Search code examples
regexperlcharacter-class

How to redefine \s to match underscores?


Perl (< v5.18) regular expression character class \s for whitespace is the same as [\t\n\f\r ].

Now, since some filenames use underscore as spaces, I was wondering if it's possible to redefine \s (locally) to match underscores in addition to whitespaces.

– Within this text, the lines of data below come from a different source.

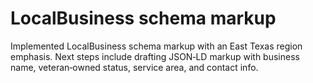 # LocalBusiness schema markup

Implemented LocalBusiness schema markup with an East Texas region emphasis.
Next steps include drafting JSON‑LD markup with business name, veteran‑owned status, service area, and contact info.
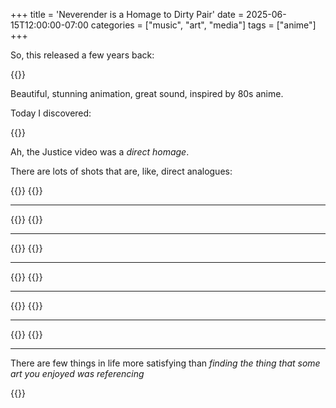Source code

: +++
title = 'Neverender is a Homage to Dirty Pair'
date = 2025-06-15T12:00:00-07:00
categories = ["music", "art", "media"]
tags = ["anime"]
+++

So, this released a few years back:

{{<youtube E7FU_mqhFGk>}}

<!--more-->

Beautiful, stunning animation, great sound, inspired by 80s anime.

Today I discovered:

{{<youtube XQqqb1jkwlA>}}

Ah, the Justice video was a _direct homage_.

There are lots of shots that are, like, direct analogues:

{{<imgwebp src="dp1.png">}}
{{<imgwebp src="nv1.png">}}

-----

{{<imgwebp src="dp2.png">}}
{{<imgwebp src="nv2.png">}}

-----

{{<imgwebp src="dp3.png">}}
{{<imgwebp src="nv3.png">}}

-----

{{<imgwebp src="dp4.png">}}
{{<imgwebp src="nv4.png">}}

-----

{{<imgwebp src="dp5.png">}}
{{<imgwebp src="nv5.png">}}

-----

{{<imgwebp src="dp6.png">}}
{{<imgwebp src="nv6.png">}}

-----

There are few things in life more satisfying than _finding the thing that some art you enjoyed was referencing_

{{<imgwebp src="pointing.png">}}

This would be merely for the sake of readability of otherwise convoluted regular expressions having many [\s_]. Can I do this? If so, how?


Solution

  • Whenever I think that something is impossible in Perl, it usually turns out that I am wrong. And sometimes when I think that something is very difficult in Perl, I am wrong, too. @sln pointed me to the right track

    Let's not override \s just yet, although you could. For the sake of the heirs of your program who expect \s to mean something specific, instead let's define the sequence \_ to mean "any whitespace character or the _ character" inside a regular expression. The details are in the link above, but the implementation looks like:

    package myspace;  # redefine  \_  to mean  [\s_]
    use overload;
    my %rules = ('\\' => '\\\\', '_' => qr/[\t\n\x{0B}\f\r _]/ );
    sub import {
        die if @_ > 1;
        overload::constant 'qr' => sub {
            my $re = shift;
            $re =~ s{\\(\\|_)}{$rules{$1}}gse;
            return $re;
        };
    }
    1;
    

    Now in your script, say

    use myspace;
    

    and now \_ in a regular expression means [\s_].

    Demo:

    use myspace;
    while (<DATA>) {
        chomp;
        if ($_ =~ /aaa\s.*txt/) {      # match whitespace
            print "match[1]: $_\n";
        }
        if ($_ =~ /aaa\_.*txt/) {      # match [\s_]
            print "match[2]: $_\n";
        }
        if ($_ =~ /\\_/) {             # match literal  '\_'
            print "match[3]: $_\n";
        }
    }
    __DATA__
    aaabbb.txt
    aaa\_ccc.txt
    cccaaa bbb.txt
    aaa_bbb.txt
    

    Output:

    match[3]: aaa\_ccc.txt
    match[1]: cccaaa bbb.txt
    match[2]: cccaaa bbb.txt
    match[2]: aaa_bbb.txt
    

    The third case is to demonstrate that \\_ in a regular expression will match a literal \_, like \\s will match a literal \s.